*Task item*: Lines below containing the word "name" should be copied out.

[Collected data]
Content starts
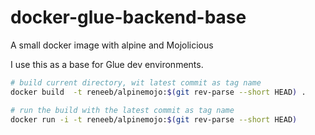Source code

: # docker-glue-backend-base

A small docker image with alpine and Mojolicious

I use this as a base for Glue dev environments.

```bash
# build current directory, wit latest commit as tag name
docker build  -t reneeb/alpinemojo:$(git rev-parse --short HEAD) .

# run the build with the latest commit as tag name
docker run -i -t reneeb/alpinemojo:$(git rev-parse --short HEAD)
```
Content ends
*Completed task*:
# build current directory, wit latest commit as tag name
# run the build with the latest commit as tag name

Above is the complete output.